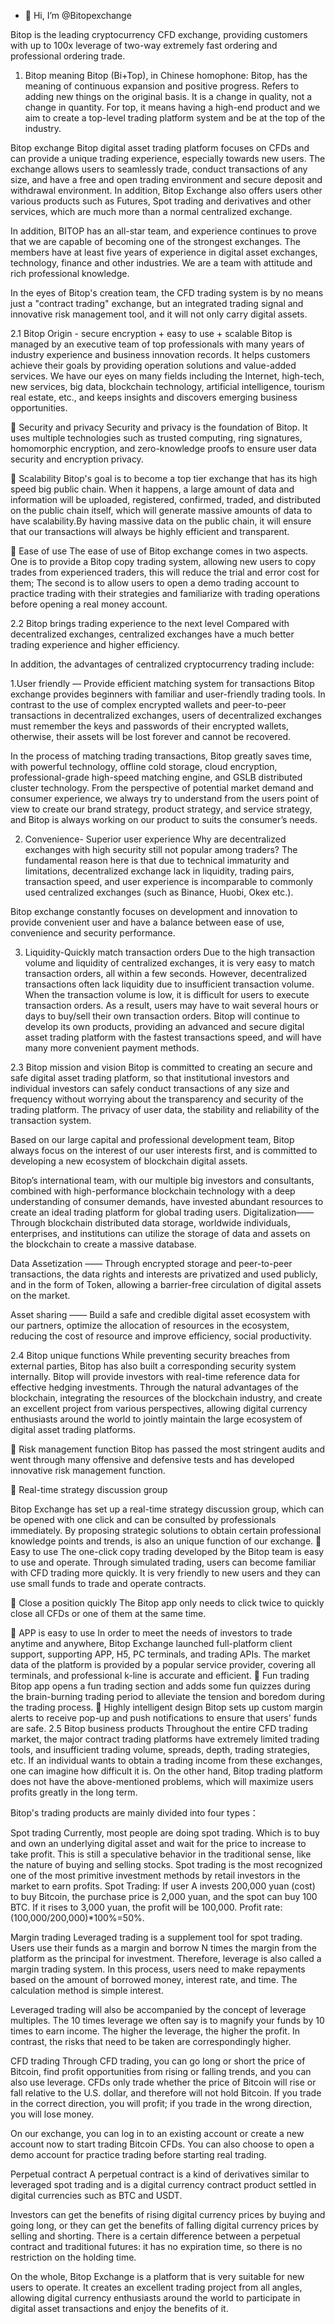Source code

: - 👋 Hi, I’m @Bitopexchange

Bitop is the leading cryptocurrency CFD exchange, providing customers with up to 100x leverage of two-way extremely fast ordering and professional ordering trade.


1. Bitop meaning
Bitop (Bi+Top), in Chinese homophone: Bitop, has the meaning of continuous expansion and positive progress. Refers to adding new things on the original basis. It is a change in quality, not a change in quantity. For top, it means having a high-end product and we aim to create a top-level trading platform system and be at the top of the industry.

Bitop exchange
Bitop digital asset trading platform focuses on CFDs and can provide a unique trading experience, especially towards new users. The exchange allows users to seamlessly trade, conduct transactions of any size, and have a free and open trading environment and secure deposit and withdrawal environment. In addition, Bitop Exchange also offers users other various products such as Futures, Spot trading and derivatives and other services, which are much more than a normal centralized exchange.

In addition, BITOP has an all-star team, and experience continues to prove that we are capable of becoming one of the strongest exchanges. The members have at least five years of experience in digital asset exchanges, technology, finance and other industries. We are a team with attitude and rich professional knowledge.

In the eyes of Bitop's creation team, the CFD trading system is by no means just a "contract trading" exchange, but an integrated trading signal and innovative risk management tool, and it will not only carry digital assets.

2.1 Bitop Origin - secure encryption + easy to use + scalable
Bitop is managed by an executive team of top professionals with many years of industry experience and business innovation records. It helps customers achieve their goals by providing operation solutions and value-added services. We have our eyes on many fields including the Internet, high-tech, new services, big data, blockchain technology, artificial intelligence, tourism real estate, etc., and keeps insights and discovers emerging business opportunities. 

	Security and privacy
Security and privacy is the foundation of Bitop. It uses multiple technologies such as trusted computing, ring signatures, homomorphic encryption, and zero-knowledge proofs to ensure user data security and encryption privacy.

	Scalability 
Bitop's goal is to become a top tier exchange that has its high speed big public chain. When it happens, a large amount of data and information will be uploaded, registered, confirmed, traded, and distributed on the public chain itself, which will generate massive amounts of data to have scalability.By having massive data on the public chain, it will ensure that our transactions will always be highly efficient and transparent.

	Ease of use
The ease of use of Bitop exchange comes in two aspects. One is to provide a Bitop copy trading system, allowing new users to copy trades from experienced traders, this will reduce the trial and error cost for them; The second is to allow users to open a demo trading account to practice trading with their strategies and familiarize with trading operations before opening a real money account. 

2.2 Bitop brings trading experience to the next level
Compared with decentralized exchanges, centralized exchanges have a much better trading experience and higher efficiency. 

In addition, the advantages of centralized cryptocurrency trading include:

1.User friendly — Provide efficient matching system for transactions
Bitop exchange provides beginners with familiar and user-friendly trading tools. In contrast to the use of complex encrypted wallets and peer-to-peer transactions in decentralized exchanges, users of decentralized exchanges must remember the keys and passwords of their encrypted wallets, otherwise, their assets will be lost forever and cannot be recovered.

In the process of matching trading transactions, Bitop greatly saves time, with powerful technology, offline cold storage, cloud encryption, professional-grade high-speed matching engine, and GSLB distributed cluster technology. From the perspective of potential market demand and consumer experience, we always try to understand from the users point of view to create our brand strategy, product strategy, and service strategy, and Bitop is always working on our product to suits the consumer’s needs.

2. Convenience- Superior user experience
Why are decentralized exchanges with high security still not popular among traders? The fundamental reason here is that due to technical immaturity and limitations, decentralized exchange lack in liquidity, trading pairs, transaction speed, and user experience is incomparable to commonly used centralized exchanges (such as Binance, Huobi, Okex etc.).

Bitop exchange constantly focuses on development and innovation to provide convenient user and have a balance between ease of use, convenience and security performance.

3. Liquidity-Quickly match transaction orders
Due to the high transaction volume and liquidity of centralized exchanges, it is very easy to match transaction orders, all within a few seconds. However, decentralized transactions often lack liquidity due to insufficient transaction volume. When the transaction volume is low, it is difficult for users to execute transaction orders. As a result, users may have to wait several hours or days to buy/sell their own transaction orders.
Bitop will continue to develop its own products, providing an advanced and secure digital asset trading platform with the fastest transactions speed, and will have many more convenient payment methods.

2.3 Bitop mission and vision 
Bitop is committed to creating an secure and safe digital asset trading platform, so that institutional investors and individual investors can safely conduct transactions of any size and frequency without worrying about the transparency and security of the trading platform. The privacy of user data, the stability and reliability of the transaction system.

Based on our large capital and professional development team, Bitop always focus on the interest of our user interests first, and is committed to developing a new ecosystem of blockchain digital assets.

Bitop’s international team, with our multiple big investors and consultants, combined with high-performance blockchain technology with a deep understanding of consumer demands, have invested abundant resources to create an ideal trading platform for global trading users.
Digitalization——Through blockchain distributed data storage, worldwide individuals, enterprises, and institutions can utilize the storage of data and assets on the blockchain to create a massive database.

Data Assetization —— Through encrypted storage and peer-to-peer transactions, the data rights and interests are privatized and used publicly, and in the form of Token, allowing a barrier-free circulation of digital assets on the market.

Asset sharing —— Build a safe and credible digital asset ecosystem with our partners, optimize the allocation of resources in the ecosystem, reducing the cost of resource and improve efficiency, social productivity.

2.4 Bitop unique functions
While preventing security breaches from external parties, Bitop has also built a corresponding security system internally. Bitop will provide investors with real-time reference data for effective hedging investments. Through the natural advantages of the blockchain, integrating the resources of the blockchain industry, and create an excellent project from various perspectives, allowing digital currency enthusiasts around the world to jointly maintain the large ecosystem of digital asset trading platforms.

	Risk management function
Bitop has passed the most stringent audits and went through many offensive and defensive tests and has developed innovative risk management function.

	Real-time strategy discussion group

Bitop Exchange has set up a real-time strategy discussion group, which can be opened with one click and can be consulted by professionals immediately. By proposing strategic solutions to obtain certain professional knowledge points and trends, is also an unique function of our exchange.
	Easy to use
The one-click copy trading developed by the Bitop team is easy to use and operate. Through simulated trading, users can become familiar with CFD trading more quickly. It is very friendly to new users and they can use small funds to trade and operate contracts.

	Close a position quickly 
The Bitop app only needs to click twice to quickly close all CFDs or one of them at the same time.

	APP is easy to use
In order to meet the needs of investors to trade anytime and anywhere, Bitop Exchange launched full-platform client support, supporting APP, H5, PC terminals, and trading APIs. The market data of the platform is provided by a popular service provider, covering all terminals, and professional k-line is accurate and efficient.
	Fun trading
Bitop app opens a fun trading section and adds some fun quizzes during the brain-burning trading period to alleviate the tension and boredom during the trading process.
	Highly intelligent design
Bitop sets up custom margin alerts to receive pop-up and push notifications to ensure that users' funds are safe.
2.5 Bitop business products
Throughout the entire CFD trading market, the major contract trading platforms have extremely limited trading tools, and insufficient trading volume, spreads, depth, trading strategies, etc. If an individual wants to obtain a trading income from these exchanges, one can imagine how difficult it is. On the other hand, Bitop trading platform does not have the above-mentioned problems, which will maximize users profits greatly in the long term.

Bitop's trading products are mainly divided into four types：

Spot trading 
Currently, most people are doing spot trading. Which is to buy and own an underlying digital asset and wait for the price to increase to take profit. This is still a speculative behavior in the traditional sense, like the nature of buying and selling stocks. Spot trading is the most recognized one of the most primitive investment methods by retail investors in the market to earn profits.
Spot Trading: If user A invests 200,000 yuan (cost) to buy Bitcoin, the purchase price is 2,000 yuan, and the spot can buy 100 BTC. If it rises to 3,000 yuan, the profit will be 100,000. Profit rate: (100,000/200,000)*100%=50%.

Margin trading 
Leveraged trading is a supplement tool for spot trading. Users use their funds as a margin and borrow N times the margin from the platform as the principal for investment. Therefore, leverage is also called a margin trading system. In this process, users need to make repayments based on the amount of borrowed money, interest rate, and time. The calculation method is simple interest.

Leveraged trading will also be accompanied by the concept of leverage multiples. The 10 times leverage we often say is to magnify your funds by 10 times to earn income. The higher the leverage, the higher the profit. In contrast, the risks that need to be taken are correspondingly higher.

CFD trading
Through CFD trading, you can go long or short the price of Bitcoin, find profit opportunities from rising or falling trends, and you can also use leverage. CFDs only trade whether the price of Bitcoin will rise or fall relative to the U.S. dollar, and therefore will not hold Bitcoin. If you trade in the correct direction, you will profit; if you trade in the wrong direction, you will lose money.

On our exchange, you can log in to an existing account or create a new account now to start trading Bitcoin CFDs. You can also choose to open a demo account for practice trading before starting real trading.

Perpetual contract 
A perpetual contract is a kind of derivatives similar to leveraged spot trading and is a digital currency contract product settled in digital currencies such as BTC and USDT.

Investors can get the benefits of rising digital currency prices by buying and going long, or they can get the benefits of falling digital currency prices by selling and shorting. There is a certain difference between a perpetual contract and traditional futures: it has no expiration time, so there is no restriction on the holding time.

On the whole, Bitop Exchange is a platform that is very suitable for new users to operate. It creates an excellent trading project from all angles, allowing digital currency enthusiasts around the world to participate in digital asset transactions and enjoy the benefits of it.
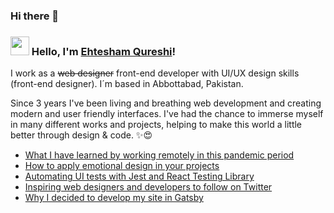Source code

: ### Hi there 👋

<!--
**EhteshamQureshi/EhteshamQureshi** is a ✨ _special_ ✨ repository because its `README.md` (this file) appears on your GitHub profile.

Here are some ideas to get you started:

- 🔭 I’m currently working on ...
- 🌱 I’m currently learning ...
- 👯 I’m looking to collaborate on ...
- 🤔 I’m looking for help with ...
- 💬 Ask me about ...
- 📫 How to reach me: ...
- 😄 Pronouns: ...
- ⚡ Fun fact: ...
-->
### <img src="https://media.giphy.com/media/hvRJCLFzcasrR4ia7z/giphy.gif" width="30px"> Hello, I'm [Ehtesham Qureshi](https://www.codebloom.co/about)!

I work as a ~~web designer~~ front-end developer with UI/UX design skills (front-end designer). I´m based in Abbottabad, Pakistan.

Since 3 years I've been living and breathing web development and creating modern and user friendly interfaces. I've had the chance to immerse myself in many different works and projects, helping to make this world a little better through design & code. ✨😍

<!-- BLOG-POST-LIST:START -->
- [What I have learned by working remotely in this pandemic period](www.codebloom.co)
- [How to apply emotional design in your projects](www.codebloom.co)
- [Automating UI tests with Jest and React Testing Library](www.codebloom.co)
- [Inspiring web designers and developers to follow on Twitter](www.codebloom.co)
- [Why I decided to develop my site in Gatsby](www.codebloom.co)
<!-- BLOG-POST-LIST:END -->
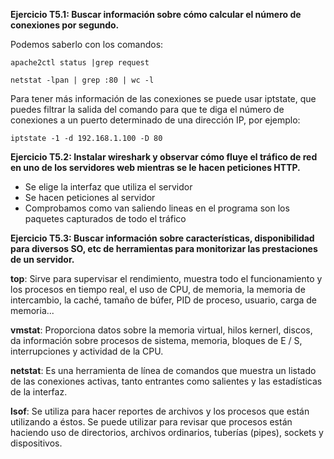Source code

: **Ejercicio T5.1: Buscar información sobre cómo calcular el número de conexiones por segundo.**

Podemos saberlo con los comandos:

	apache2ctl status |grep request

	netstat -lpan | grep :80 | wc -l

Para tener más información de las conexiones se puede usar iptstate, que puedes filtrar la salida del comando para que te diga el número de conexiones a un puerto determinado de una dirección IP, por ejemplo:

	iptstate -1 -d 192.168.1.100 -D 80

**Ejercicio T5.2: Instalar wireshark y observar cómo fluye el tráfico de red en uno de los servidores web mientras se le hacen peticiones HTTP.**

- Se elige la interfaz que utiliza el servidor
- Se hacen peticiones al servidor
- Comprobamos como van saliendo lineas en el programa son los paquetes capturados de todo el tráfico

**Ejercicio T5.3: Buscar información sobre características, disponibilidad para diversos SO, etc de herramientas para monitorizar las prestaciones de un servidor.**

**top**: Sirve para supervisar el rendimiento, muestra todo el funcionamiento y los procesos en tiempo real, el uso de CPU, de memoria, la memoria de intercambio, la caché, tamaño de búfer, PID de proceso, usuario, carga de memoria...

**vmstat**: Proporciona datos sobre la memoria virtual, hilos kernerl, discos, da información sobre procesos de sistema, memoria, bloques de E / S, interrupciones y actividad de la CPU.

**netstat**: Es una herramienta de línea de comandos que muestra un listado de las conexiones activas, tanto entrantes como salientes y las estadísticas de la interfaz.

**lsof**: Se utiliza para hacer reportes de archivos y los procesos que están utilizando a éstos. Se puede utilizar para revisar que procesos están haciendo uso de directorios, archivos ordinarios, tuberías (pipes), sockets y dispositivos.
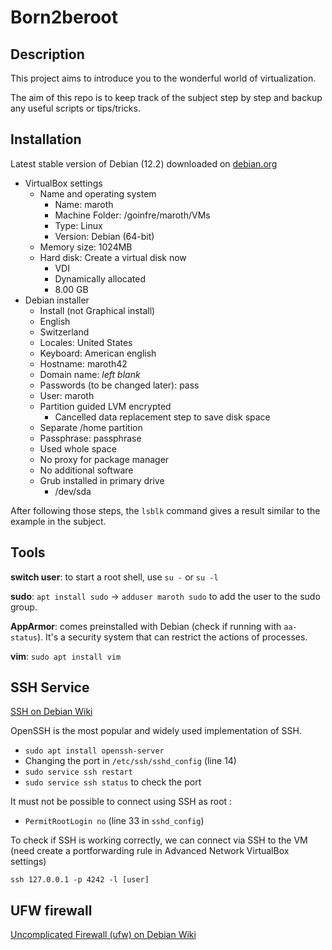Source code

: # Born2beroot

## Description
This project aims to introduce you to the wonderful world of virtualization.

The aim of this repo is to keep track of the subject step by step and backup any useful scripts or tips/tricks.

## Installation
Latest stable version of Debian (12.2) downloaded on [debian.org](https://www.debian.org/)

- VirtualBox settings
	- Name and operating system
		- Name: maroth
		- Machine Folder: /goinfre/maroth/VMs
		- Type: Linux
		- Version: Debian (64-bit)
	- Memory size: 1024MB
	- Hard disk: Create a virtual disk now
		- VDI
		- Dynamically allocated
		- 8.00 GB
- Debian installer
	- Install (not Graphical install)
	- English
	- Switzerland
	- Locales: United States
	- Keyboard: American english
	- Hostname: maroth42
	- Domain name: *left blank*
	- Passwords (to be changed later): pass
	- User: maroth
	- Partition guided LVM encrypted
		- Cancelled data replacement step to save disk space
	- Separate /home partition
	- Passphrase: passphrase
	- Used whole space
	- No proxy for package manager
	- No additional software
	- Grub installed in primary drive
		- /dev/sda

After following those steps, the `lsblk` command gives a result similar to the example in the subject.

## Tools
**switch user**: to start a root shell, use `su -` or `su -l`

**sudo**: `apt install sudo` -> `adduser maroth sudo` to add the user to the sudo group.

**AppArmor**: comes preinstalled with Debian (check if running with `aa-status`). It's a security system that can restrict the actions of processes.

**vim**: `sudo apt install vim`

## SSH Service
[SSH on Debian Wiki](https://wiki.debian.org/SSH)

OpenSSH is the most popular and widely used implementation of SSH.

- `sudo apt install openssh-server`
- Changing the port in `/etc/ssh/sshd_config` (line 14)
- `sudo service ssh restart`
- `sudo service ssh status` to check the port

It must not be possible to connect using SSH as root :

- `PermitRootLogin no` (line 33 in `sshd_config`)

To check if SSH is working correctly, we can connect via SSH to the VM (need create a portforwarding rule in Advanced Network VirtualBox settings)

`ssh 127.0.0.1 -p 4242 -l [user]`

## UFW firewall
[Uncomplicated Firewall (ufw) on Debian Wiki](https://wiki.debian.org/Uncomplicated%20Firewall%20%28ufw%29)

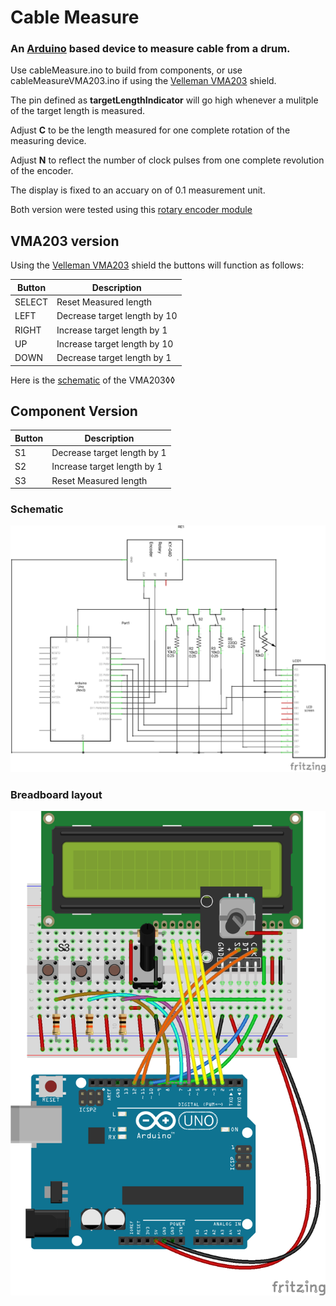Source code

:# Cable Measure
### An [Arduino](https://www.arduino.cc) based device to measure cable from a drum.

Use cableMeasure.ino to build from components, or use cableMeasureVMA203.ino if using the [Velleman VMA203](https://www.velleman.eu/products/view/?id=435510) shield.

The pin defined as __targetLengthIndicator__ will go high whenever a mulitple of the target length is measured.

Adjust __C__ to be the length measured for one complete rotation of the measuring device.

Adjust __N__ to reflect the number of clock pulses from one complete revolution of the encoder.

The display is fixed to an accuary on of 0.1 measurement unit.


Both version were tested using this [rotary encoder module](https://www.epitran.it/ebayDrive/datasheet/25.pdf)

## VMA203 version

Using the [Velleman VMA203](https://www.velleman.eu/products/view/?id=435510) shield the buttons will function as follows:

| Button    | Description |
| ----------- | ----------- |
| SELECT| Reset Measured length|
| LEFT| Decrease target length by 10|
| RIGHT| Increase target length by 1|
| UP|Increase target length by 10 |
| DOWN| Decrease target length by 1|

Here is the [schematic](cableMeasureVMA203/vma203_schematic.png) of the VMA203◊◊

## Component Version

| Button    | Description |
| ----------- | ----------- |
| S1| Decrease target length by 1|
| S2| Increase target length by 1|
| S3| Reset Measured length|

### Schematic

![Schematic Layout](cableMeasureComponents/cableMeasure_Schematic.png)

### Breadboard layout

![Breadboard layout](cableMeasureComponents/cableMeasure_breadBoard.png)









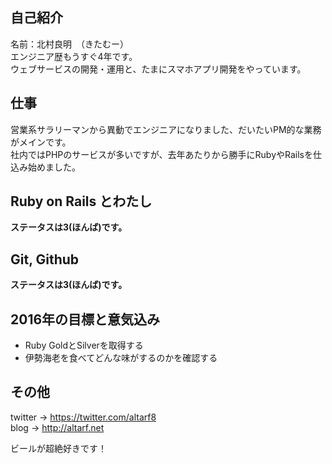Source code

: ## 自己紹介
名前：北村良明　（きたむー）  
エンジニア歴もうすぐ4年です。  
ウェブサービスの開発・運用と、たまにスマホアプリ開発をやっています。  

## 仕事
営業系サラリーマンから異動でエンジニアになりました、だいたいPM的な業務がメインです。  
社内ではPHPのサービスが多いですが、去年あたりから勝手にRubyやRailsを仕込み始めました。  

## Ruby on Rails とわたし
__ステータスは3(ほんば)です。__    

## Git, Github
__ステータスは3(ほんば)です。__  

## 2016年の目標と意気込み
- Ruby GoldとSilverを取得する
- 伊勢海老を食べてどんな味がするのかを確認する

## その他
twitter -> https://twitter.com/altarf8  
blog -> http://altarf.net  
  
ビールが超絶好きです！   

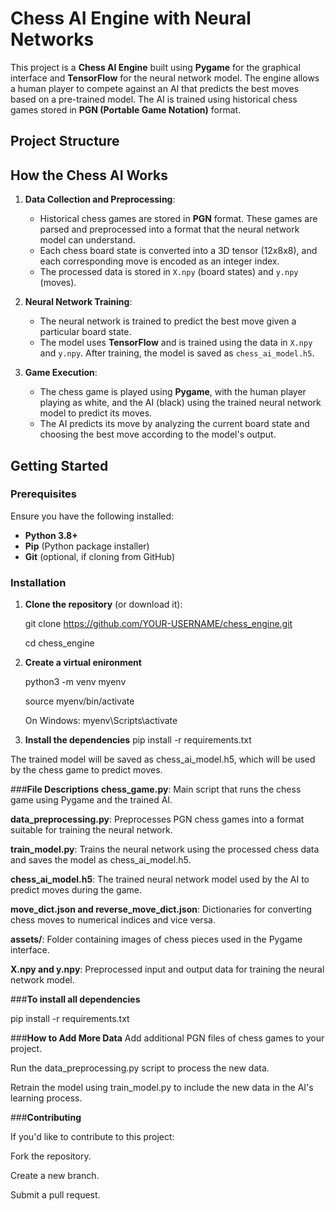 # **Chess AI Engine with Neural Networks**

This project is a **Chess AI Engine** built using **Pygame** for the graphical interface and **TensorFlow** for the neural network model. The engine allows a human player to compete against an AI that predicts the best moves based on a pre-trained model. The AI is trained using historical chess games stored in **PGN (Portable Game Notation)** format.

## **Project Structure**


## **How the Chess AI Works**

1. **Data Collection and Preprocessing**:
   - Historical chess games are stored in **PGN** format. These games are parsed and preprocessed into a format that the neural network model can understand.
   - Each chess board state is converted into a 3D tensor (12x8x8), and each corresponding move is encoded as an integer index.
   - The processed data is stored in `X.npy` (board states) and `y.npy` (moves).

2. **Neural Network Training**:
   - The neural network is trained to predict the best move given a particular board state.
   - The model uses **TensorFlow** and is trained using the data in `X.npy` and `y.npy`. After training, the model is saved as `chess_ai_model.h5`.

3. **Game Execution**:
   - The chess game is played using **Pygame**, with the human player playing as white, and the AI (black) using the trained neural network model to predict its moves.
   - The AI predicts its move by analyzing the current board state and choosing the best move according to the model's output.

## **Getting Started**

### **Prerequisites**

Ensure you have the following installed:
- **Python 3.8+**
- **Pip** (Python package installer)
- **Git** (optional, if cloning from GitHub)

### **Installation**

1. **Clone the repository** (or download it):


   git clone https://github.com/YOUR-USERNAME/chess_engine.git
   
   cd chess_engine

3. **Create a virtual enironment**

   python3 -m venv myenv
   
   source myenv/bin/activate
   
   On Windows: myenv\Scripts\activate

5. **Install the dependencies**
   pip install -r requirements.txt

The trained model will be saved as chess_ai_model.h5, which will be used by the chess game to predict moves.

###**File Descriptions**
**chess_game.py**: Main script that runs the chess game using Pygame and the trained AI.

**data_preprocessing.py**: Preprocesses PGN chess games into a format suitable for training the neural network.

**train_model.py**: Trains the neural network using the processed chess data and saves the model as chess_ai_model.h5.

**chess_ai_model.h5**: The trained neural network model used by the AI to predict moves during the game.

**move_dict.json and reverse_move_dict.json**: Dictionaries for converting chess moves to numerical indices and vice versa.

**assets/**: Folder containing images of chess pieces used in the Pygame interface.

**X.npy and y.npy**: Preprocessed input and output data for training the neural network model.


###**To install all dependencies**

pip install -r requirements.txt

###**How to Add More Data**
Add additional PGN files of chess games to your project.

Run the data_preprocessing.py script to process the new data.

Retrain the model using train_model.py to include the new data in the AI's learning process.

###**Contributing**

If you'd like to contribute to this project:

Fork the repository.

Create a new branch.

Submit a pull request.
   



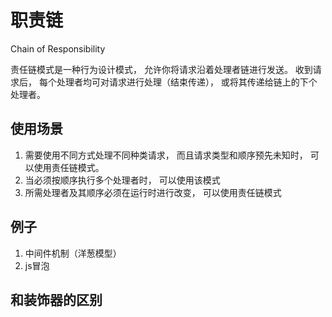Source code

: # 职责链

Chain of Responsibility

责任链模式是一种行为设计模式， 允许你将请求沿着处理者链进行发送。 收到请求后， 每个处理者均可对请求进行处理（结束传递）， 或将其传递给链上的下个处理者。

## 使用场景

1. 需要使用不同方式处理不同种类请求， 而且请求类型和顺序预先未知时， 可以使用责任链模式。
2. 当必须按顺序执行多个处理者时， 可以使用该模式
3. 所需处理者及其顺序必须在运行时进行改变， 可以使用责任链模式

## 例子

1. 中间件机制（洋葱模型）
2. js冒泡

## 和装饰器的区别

************

## Work required:
Look above for the line containing "- Cancelled data". Output from there through the line containing "user**: to start", exactly and inclusively.

## Task answer:
		- Cancelled data replacement step to save disk space
	- Separate /home partition
	- Passphrase: passphrase
	- Used whole space
	- No proxy for package manager
	- No additional software
	- Grub installed in primary drive
		- /dev/sda

After following those steps, the `lsblk` command gives a result similar to the example in the subject.

## Tools
**switch user**: to start a root shell, use `su -` or `su -l`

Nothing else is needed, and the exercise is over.